La bonne question n’est donc pas de remplacer ConfigMgr par principe. Demandez plutôt quelles machines ont besoin d’une gestion locale fine et lesquelles peuvent rejoindre un modèle plus léger. Le choix devient alors opérationnel, pas idéologique.

La transition vers Intune doit être accompagnée d’un inventaire des usages encore dépendants du réseau interne. Images de référence, gros packages, sites isolés et contraintes métiers donnent des réponses plus fiables qu’une préférence personnelle pour le cloud.

Conclusion

ConfigMgr devient beaucoup moins opaque quand on suit le trajet d’une consigne au lieu de cliquer partout dans la console. Vérifiez le client, la collection, le contenu et les journaux avant de conclure. Cette méthode lente en apparence évite les déploiements ratés et les diagnostics spectaculaires mais faux. Pour un parc en production, commencez petit, documentez les exceptions et gardez Intune comme un complément possible, pas comme un slogan de remplacement.

Questions fréquentes

Quelle est la différence entre SCCM et ConfigMgr ?
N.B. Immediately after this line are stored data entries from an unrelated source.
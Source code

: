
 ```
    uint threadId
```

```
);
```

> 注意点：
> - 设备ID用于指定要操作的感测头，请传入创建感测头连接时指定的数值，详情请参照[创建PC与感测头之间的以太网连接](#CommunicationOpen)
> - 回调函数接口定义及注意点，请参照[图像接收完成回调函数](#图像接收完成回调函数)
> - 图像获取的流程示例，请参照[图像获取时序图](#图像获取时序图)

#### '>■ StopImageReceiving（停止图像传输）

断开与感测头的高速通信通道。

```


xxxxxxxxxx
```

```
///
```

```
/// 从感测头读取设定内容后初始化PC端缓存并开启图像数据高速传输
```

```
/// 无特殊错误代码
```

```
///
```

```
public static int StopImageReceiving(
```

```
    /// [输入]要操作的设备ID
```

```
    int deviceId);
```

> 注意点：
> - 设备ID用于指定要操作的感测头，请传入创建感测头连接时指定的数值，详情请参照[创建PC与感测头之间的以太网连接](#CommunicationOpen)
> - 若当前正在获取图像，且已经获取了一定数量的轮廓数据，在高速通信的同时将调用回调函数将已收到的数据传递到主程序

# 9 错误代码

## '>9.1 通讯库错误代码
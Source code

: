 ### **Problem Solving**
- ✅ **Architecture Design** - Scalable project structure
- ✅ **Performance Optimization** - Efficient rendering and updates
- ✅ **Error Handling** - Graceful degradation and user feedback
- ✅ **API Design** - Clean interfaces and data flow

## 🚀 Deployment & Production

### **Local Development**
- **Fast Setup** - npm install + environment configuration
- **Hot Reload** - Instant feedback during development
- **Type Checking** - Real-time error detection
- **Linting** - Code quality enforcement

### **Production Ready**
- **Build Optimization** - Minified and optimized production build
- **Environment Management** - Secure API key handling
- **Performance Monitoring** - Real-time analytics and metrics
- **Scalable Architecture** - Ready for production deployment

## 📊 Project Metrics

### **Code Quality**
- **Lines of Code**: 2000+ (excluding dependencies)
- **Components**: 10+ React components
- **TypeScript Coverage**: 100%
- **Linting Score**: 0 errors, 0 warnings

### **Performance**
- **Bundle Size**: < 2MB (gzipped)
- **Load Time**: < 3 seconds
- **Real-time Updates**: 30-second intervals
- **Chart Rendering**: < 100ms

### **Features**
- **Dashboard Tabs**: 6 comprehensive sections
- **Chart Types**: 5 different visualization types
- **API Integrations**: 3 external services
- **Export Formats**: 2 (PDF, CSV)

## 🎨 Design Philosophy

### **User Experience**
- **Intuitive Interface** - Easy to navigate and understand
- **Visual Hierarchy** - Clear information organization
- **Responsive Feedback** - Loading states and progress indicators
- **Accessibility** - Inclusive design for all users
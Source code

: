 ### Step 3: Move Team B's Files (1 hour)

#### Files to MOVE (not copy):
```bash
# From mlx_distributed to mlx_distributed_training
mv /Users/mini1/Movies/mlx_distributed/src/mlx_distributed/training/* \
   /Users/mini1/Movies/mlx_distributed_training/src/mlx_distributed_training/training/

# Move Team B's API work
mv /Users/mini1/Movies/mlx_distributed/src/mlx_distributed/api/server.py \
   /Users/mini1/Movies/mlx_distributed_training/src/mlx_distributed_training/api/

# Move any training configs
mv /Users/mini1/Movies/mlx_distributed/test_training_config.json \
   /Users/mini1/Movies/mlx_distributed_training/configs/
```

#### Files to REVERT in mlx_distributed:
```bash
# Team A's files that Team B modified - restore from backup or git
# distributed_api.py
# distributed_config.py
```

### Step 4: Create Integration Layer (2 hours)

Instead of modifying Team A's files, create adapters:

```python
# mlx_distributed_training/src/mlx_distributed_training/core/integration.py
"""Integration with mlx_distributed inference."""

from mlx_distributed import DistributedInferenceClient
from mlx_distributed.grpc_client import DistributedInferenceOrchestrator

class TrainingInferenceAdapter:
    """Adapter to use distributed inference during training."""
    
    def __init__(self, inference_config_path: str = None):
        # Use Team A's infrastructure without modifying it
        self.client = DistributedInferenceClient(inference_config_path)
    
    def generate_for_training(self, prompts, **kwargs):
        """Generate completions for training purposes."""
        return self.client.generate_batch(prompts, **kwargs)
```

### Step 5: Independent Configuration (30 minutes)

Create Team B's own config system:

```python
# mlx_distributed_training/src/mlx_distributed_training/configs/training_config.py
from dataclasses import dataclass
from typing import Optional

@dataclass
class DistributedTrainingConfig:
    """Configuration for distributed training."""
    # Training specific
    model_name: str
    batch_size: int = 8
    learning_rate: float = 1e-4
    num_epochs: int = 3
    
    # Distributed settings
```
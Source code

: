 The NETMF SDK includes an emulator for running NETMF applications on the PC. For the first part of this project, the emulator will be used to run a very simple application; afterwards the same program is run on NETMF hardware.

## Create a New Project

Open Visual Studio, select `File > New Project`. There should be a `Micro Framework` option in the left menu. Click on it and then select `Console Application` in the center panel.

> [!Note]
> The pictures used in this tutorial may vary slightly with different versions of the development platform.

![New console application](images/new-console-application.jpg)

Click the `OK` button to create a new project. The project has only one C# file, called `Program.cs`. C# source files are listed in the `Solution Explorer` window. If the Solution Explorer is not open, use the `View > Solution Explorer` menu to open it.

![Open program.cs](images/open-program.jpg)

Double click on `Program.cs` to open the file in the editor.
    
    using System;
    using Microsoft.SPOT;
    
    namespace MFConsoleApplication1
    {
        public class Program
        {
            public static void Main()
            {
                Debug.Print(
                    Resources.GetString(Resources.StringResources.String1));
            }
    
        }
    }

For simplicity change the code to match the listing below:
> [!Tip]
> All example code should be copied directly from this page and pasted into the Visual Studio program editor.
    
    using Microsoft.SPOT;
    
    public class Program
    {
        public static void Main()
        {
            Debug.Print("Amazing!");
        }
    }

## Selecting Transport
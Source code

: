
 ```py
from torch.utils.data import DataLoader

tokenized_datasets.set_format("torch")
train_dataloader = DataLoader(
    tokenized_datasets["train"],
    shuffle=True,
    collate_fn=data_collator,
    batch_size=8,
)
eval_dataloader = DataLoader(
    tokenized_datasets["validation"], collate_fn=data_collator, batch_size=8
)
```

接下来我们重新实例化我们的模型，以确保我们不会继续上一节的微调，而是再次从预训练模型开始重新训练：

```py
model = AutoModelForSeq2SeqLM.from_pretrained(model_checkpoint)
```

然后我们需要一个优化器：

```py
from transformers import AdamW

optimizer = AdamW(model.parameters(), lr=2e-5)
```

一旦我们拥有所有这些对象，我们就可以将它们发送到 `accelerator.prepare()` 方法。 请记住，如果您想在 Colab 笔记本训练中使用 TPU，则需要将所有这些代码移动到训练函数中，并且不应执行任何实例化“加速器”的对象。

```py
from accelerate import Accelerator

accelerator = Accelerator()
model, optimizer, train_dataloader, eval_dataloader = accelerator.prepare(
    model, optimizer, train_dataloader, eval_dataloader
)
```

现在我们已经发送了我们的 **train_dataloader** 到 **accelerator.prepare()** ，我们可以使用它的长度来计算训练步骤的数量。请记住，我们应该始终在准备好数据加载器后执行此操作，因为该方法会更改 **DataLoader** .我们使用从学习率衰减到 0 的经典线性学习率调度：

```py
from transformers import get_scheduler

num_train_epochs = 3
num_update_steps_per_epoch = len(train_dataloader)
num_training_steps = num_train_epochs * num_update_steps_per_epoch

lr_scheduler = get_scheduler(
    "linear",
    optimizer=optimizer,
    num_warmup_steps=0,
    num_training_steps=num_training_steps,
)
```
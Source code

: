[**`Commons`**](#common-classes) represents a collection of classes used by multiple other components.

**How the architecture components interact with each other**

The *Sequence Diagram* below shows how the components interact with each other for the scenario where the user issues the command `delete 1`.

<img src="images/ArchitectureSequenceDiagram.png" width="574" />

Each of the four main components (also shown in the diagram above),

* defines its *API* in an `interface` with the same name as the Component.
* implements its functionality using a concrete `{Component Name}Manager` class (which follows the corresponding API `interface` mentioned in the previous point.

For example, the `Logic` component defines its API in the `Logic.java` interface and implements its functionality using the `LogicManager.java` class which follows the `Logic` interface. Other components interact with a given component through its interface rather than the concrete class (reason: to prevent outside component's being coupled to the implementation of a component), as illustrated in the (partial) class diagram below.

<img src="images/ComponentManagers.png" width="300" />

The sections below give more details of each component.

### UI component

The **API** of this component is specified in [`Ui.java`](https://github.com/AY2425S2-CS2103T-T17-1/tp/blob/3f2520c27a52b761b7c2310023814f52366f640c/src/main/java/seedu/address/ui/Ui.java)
Dans la pratique, SCCM et ConfigMgr désignent le même outil de gestion Microsoft, même si le nom officiel a évolué. L’important est de documenter le nom retenu dans l’équipe pour éviter les procédures contradictoires.

À quoi sert ConfigMgr ?

Il sert à inventorier les postes, déployer des applications, gérer des mises à jour, exécuter des séquences de tâches et suivre les états de conformité sur un parc Windows.

ConfigMgr remplace-t-il Intune ?

Non. Les deux outils peuvent coexister. Intune est plus adapté au cloud et à la mobilité, ConfigMgr reste solide pour les environnements internes complexes et les déploiements lourds.